[Document images with source code]
◇ ◇ ◇ ◇ ◇ ◇ ◇

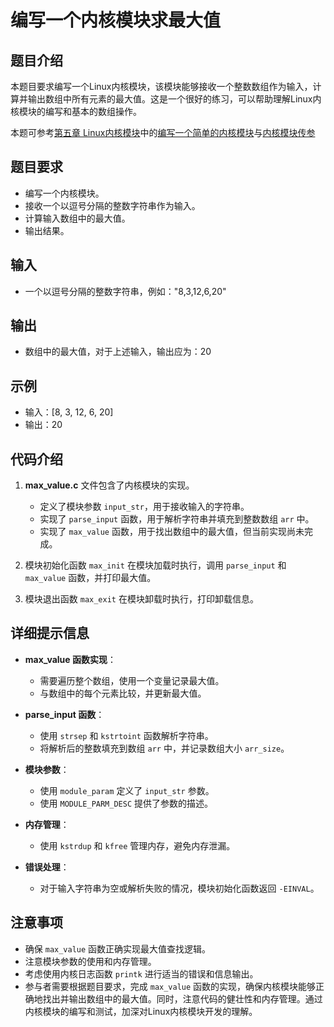 # 编写一个内核模块求最大值

## 题目介绍

本题目要求编写一个Linux内核模块，该模块能够接收一个整数数组作为输入，计算并输出数组中所有元素的最大值。这是一个很好的练习，可以帮助理解Linux内核模块的编写和基本的数组操作。

本题可参考[第五章 Linux内核模块](../chapter_2.md)中的[编写一个简单的内核模块](../chapter_2_1.md)与[内核模块传参](../chapter_2_2.md)

## 题目要求

- 编写一个内核模块。
- 接收一个以逗号分隔的整数字符串作为输入。
- 计算输入数组中的最大值。
- 输出结果。

## 输入

- 一个以逗号分隔的整数字符串，例如："8,3,12,6,20"

## 输出

- 数组中的最大值，对于上述输入，输出应为：20

## 示例

- 输入：[8, 3, 12, 6, 20]
- 输出：20

## 代码介绍

1. **max_value.c** 文件包含了内核模块的实现。
   - 定义了模块参数 `input_str`，用于接收输入的字符串。
   - 实现了 `parse_input` 函数，用于解析字符串并填充到整数数组 `arr` 中。
   - 实现了 `max_value` 函数，用于找出数组中的最大值，但当前实现尚未完成。

2. 模块初始化函数 `max_init` 在模块加载时执行，调用 `parse_input` 和 `max_value` 函数，并打印最大值。

3. 模块退出函数 `max_exit` 在模块卸载时执行，打印卸载信息。

## 详细提示信息

- **max_value 函数实现**：
  - 需要遍历整个数组，使用一个变量记录最大值。
  - 与数组中的每个元素比较，并更新最大值。

- **parse_input 函数**：
  - 使用 `strsep` 和 `kstrtoint` 函数解析字符串。
  - 将解析后的整数填充到数组 `arr` 中，并记录数组大小 `arr_size`。

- **模块参数**：
  - 使用 `module_param` 定义了 `input_str` 参数。
  - 使用 `MODULE_PARM_DESC` 提供了参数的描述。

- **内存管理**：
  - 使用 `kstrdup` 和 `kfree` 管理内存，避免内存泄漏。

- **错误处理**：
  - 对于输入字符串为空或解析失败的情况，模块初始化函数返回 `-EINVAL`。

## 注意事项

- 确保 `max_value` 函数正确实现最大值查找逻辑。
- 注意模块参数的使用和内存管理。
- 考虑使用内核日志函数 `printk` 进行适当的错误和信息输出。
- 参与者需要根据题目要求，完成 `max_value` 函数的实现，确保内核模块能够正确地找出并输出数组中的最大值。同时，注意代码的健壮性和内存管理。通过内核模块的编写和测试，加深对Linux内核模块开发的理解。
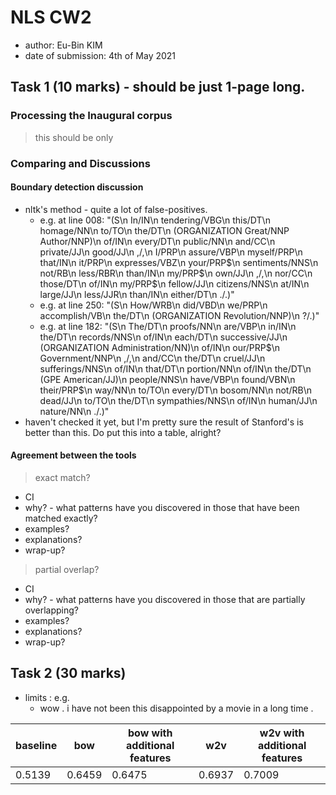 # NLS CW2
- author: Eu-Bin KIM
- date of submission: 4th of May 2021


## Task 1 (10 marks) - should be just 1-page long.
### Processing the Inaugural corpus

> this should be only 

### Comparing and Discussions
#### Boundary detection discussion

- nltk's method - quite a lot of false-positives.
  - e.g. at line 008: "(S\n  In/IN\n  tendering/VBG\n  this/DT\n  homage/NN\n  to/TO\n  the/DT\n  (ORGANIZATION Great/NNP Author/NNP)\n  of/IN\n  every/DT\n  public/NN\n  and/CC\n  private/JJ\n  good/JJ\n  ,/,\n  I/PRP\n  assure/VBP\n  myself/PRP\n  that/IN\n  it/PRP\n  expresses/VBZ\n  your/PRP$\n  sentiments/NNS\n  not/RB\n  less/RBR\n  than/IN\n  my/PRP$\n  own/JJ\n  ,/,\n  nor/CC\n  those/DT\n  of/IN\n  my/PRP$\n  fellow/JJ\n  citizens/NNS\n  at/IN\n  large/JJ\n  less/JJR\n  than/IN\n  either/DT\n  ./.)"
  - e.g. at line 250: "(S\n  How/WRB\n  did/VBD\n  we/PRP\n  accomplish/VB\n  the/DT\n  (ORGANIZATION Revolution/NNP)\n  ?/.)"
  - e.g. at line 182:  "(S\n  The/DT\n  proofs/NN\n  are/VBP\n  in/IN\n  the/DT\n  records/NNS\n  of/IN\n  each/DT\n  successive/JJ\n  (ORGANIZATION Administration/NN)\n  of/IN\n  our/PRP$\n  Government/NNP\n  ,/,\n  and/CC\n  the/DT\n  cruel/JJ\n  sufferings/NNS\n  of/IN\n  that/DT\n  portion/NN\n  of/IN\n  the/DT\n  (GPE American/JJ)\n  people/NNS\n  have/VBP\n  found/VBN\n  their/PRP$\n  way/NN\n  to/TO\n  every/DT\n  bosom/NN\n  not/RB\n  dead/JJ\n  to/TO\n  the/DT\n  sympathies/NNS\n  of/IN\n  human/JJ\n  nature/NN\n  ./.)"
- haven't checked it yet, but I'm pretty sure the result of Stanford's is better than this. Do put this into a table, alright?


####  Agreement between the tools

> exact match?
- CI
- why? - what patterns have you discovered in those that have been matched exactly?
- examples?
- explanations?
- wrap-up?


> partial overlap?
- CI
- why? - what patterns have you discovered in those that are partially overlapping?
- examples?
- explanations?
- wrap-up?


## Task 2 (30 marks)





- limits : e.g. 
  - wow . i have not been this disappointed by a movie in a long time . 


baseline | bow | bow with additional features | w2v | w2v with additional features
--- | --- | --- | --- | --- 
0.5139 | 0.6459 | 0.6475 | 0.6937 | 0.7009
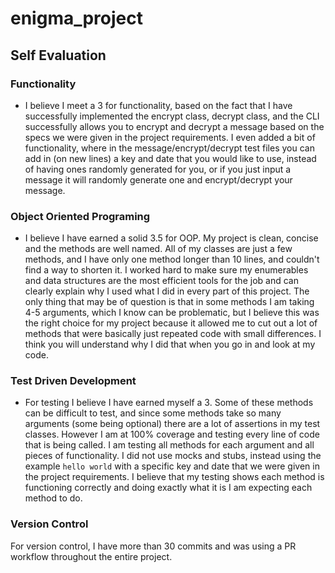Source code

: # enigma_project

## Self Evaluation

### Functionality
* I believe I meet a 3 for functionality, based on the fact that I have successfully implemented the encrypt class, decrypt class, and the CLI successfully allows you to encrypt and decrypt a message based on the specs we were given in the project requirements. I even added a bit of functionality, where in the message/encrypt/decrypt test files you can add in (on new lines) a key and date that you would like to use, instead of having ones randomly generated for you, or if you just input a message it will randomly generate one and encrypt/decrypt your message.

### Object Oriented Programing
* I believe I have earned a solid 3.5 for OOP. My project is clean, concise and the methods are well named. All of my classes are just a few methods, and I have only one method longer than 10 lines, and couldn't find a way to shorten it. I worked hard to make sure my enumerables and data structures are the most efficient tools for the job and can clearly explain why I used what I did in every part of this project. The only thing that may be of question is that in some methods I am taking 4-5 arguments, which I know can be problematic, but I believe this was the right choice for my project because it allowed me to cut out a lot of methods that were basically just repeated code with small differences. I think you will understand why I did that when you go in and look at my code.

### Test Driven Development
* For testing I believe I have earned myself a 3. Some of these methods can be difficult to test, and since some methods take so many arguments (some being optional) there are a lot of assertions in my test classes. However I am at 100% coverage and testing every line of code that is being called. I am testing all methods for each argument and all pieces of functionality. I did not use mocks and stubs, instead using the example `hello world` with a specific key and date that we were given in the project requirements. I believe that my testing shows each method is functioning correctly and doing exactly what it is I am expecting each method to do.

### Version Control
For version control, I have more than 30 commits and was using a PR workflow throughout the entire project.
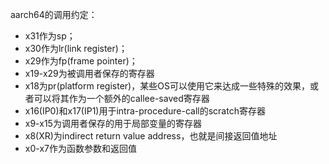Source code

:aarch64的调用约定：

* x31作为sp；
* x30作为lr(link register)；
* x29作为fp(frame pointer)；
* x19-x29为被调用者保存的寄存器
* x18为pr(platform register)，某些OS可以使用它来达成一些特殊的效果，或者可以将其作为一个额外的callee-saved寄存器
* x16(IP0)和x17(IP1)用于intra-procedure-call的scratch寄存器
* x9-x15为调用者保存的用于局部变量的寄存器
* x8(XR)为indirect return value address，也就是间接返回值地址
* x0-x7作为函数参数和返回值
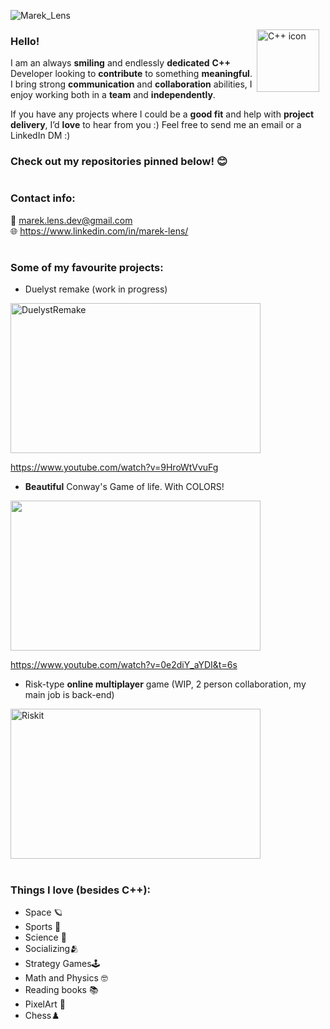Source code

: 
![Marek_Lens](https://github.com/user-attachments/assets/c95fc092-00a1-4a0c-8c98-6fc3fa7f10b3)

<img align="right" alt="C++ icon" width="100px" style="padding-right:10px;" src="https://cdn.jsdelivr.net/gh/devicons/devicon@latest/icons/cplusplus/cplusplus-original.svg" />

### Hello!
I am an always **smiling** and endlessly **dedicated** **C++** Developer looking to **contribute** to something **meaningful**.  
I bring strong **communication** and **collaboration** abilities, I enjoy working both in a **team** and **independently**.  
  
If you have any projects where I could be a **good fit** and help with **project delivery**, I’d **love** to hear from you :) Feel free to send me an email or a LinkedIn DM :)
### Check out my repositories pinned below! 😊  
#
### Contact info:  
📧 marek.lens.dev@gmail.com  
🌐 https://www.linkedin.com/in/marek-lens/  
#

### Some of my favourite projects:  
- Duelyst remake (work in progress)
<img width="400" height="240" alt="DuelystRemake" src="https://github.com/user-attachments/assets/e854196a-7232-4910-b431-8e19ffc00f60" />
   
https://www.youtube.com/watch?v=9HroWtVvuFg  

- **Beautiful** Conway's Game of life. With COLORS!  
<img src="https://github.com/user-attachments/assets/1391fc1a-cf63-4319-8d2e-fbd217bab837" width="400" height="240">
  
https://www.youtube.com/watch?v=0e2diY_aYDI&t=6s  

- Risk-type **online multiplayer** game (WIP, 2 person collaboration, my main job is back-end)  
<img width="400" height="240" alt="Riskit" src="https://github.com/user-attachments/assets/b2a43d57-b0b2-49d9-beb2-4c04af21fc9b" />

#

### Things I love (besides C++):
- Space 🪐 
- Sports 👟
- Science 🔬
- Socializing🫂
- Strategy Games🕹️
- Math and Physics 🤓
- Reading books 📚
- PixelArt 👾
- Chess♟️
#

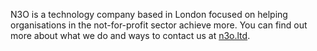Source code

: N3O is a technology company based in London focused on helping organisations in the not-for-profit sector achieve more. You can find out more about what we do and ways to contact us at [n3o.ltd](https://n3o.ltd).
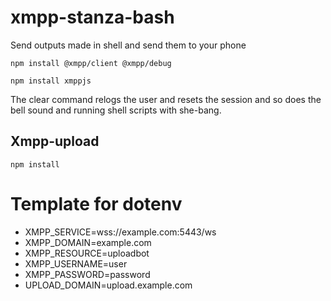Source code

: # xmpp-stanza-bash
Send outputs made in shell and send them to your phone 


`npm install @xmpp/client @xmpp/debug`

`npm install xmppjs`


The clear command relogs the user and resets the session and so does the bell sound and running shell scripts with she-bang.



## Xmpp-upload

`npm install`


# Template for dotenv

 - XMPP_SERVICE=wss://example.com:5443/ws
 - XMPP_DOMAIN=example.com
 - XMPP_RESOURCE=uploadbot
 - XMPP_USERNAME=user
 - XMPP_PASSWORD=password
 - UPLOAD_DOMAIN=upload.example.com

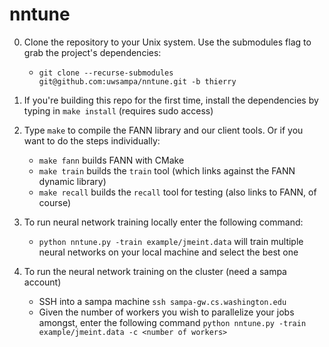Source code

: # nntune

0. Clone the repository to your Unix system. Use the submodules flag to grab the project's dependencies:
    * `git clone --recurse-submodules git@github.com:uwsampa/nntune.git -b thierry`

1. If you're building this repo for the first time, install the dependencies by typing in `make install` (requires sudo access)

2. Type `make` to compile the FANN library and our client tools. Or if you want to do the steps individually:
    * `make fann` builds FANN with CMake
    * `make train` builds the `train` tool (which links against the FANN dynamic library)
    * `make recall` builds the `recall` tool for testing (also links to FANN, of course)

3. To run neural network training locally enter the following command:
    * `python nntune.py -train example/jmeint.data` will train multiple neural networks on your local machine and select the best one

4. To run the neural network training on the cluster (need a sampa account)
    * SSH into a sampa machine `ssh sampa-gw.cs.washington.edu`
    * Given the number of workers you wish to parallelize your jobs amongst, enter the following command `python nntune.py -train example/jmeint.data -c <number of workers>`


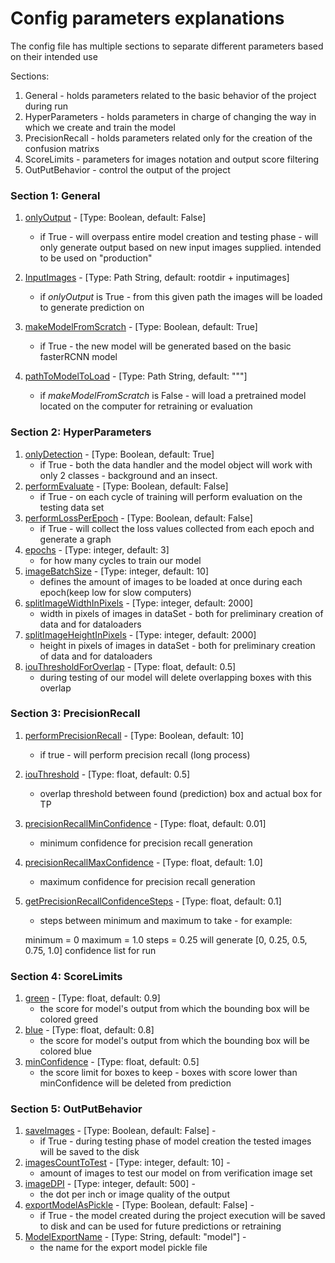 # Config parameters explanations

The config file has multiple sections to separate different parameters based on their intended use

Sections:
1. General - holds parameters related to the basic behavior of the project during run 
2. HyperParameters - holds parameters in charge of changing the way in which we create and train the model
3. PrecisionRecall - holds parameters related only for the creation of the confusion matrixs
4. ScoreLimits - parameters for images notation and output score filtering
5. OutPutBehavior - control the output of the project


### Section 1: General

1. <u>onlyOutput</u> - [Type: Boolean, default: False]
   - if True - will overpass entire model creation and testing phase -
    will only generate output based on new input images supplied.
    intended to be used on "production"

2. <u>InputImages</u> - [Type: Path String, default: rootdir + inputimages]
   - if <i>onlyOutput</i> is True - from this given path the images will be loaded to generate prediction on
3. <u>makeModelFromScratch</u> - [Type: Boolean, default: True]
   - if True - the new model will be generated based on the basic fasterRCNN model
4. <u>pathToModelToLoad</u> - [Type: Path String, default: """]
   - if <i>makeModelFromScratch</i> is False - will load a pretrained model located on the computer for retraining or evaluation


### Section 2: HyperParameters

1. <u>onlyDetection</u> - [Type: Boolean, default: True] 
   - if True - both the data handler and the model object will work with only 2 classes - background and an insect. 
2. <u>performEvaluate</u> - [Type: Boolean, default: False] 
   - if True - on each cycle of training will perform evaluation on the testing data set
3. <u>performLossPerEpoch</u> - [Type: Boolean, default: False] 
   - if True - will collect the loss values collected from each epoch and generate a graph
4. <u>epochs</u> - [Type: integer, default: 3] 
   - for how many cycles to train our model 
5. <u>imageBatchSize</u> - [Type: integer, default: 10] 
   - defines the amount of images to be loaded at once during each epoch(keep low for slow computers)
6. <u>splitImageWidthInPixels</u> - [Type: integer, default: 2000] 
   - width in pixels of images in dataSet - both for preliminary creation of data and for dataloaders
7. <u>splitImageHeightInPixels</u> - [Type: integer, default: 2000]
   - height in pixels of images in dataSet - both for preliminary creation of data and for dataloaders
8. <u>iouThresholdForOverlap</u> - [Type: float, default: 0.5]
   - during testing of our model will delete overlapping boxes with this overlap 


### Section 3: PrecisionRecall

1. <u>performPrecisionRecall</u> - [Type: Boolean, default: 10]  
   - if true - will perform precision recall (long process) 
2. <u>iouThreshold</u> - [Type: float, default: 0.5] 
   - overlap threshold between found (prediction) box and actual box for TP 
3. <u>precisionRecallMinConfidence</u> - [Type: float, default: 0.01]
   - minimum confidence for precision recall generation
4. <u>precisionRecallMaxConfidence</u> - [Type: float, default: 1.0] 
   - maximum confidence for precision recall generation
5. <u>getPrecisionRecallConfidenceSteps</u> - [Type: float, default: 0.1] 
   - steps between minimum and maximum to take - for example:
   
   minimum = 0 maximum = 1.0 steps = 0.25 will generate [0, 0.25, 0.5, 0.75, 1.0] confidence list for run

### Section 4: ScoreLimits

1. <u>green</u> - [Type: float, default: 0.9] 
   - the score for model's output from which the bounding box will be colored greed 
2. <u>blue</u> - [Type: float, default: 0.8] 
   - the score for model's output from which the bounding box will be colored blue 
3. <u>minConfidence</u> - [Type: float, default: 0.5] 
   - the score limit for boxes to keep - boxes with score lower than minConfidence will be deleted from prediction

### Section 5: OutPutBehavior

1. <u>saveImages</u> - [Type: Boolean, default: False] - 
   - if True - during testing phase of model creation the tested images will be saved to the disk
2. <u>imagesCountToTest</u> - [Type: integer, default: 10]  - 
   - amount of images to test our model on from verification image set 
3. <u>imageDPI</u> - [Type: integer, default: 500]  - 
   - the dot per inch or image quality of the output 
4. <u>exportModelAsPickle</u> - [Type: Boolean, default: False] -
   - if True - the model created during the project execution will be saved to disk and can be used for future predictions or retraining
5. <u>ModelExportName</u> - [Type: String, default: "model"] -
   - the name for the export model pickle file
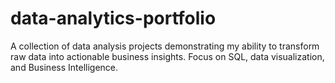 # data-analytics-portfolio
A collection of data analysis projects demonstrating my ability to transform raw data into actionable business insights. Focus on SQL, data visualization, and Business Intelligence.
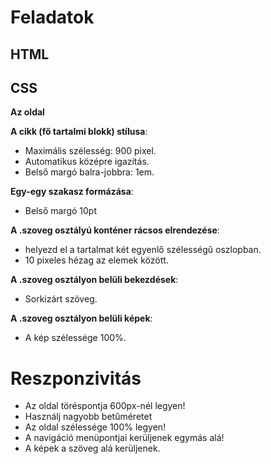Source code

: # Feladatok

## HTML








## CSS

**Az oldal**


**A cikk (fő tartalmi blokk) stílusa**:

- Maximális szélesség: 900 pixel.
- Automatikus középre igazítás.
- Belső margó balra-jobbra: 1em.

**Egy-egy szakasz formázása**:

- Belső margó 10pt

**A .szoveg osztályú konténer rácsos elrendezése**:

- helyezd el a tartalmat két egyenlő  szélességű oszlopban.
- 10 pixeles hézag az elemek között.



**A .szoveg osztályon belüli bekezdések**:

- Sorkizárt szöveg.

**A .szoveg osztályon belüli képek**:

- A kép szélessége 100%.


# Reszponzivitás

- Az oldal  töréspontja 600px-nél legyen!
- Használj nagyobb betűméretet
- Az oldal szélessége 100% legyen!
- A navigáció menüpontjai kerüljenek egymás alá!
- A képek a szöveg alá kerüljenek. 
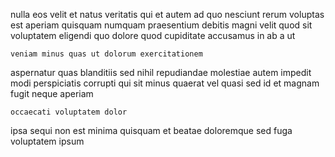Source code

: <!--
title: Open-source value-added definition
author: Meaghan
date: 2015-03-06-0003
link: 2015-03-06-0003-open-source-value-added-definition
tags: [icons,digest,JQuery,IX]
-->

nulla eos velit et  natus veritatis
qui et autem 
 ad quo nesciunt rerum voluptas est  aperiam quisquam
numquam praesentium debitis magni velit  quod sit voluptatem
eligendi quo dolore quod cupiditate accusamus in ab a ut
 	veniam minus quas ut dolorum exercitationem
aspernatur quas blanditiis sed nihil
repudiandae molestiae autem impedit modi perspiciatis corrupti
qui sit minus
quaerat vel quasi sed id et magnam fugit neque aperiam
 	occaecati voluptatem dolor
ipsa sequi non est  minima quisquam et beatae doloremque
 sed fuga voluptatem ipsum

◇ ◇ ◇ ◇ ◇ ◇ ◇

* WHAT IS BEING ASKED:
Lines holding "links" in the data above: copy each of them.

* WRITTEN RESPONSE:
    * `make train` builds the `train` tool (which links against the FANN dynamic library)
    * `make recall` builds the `recall` tool for testing (also links to FANN, of course)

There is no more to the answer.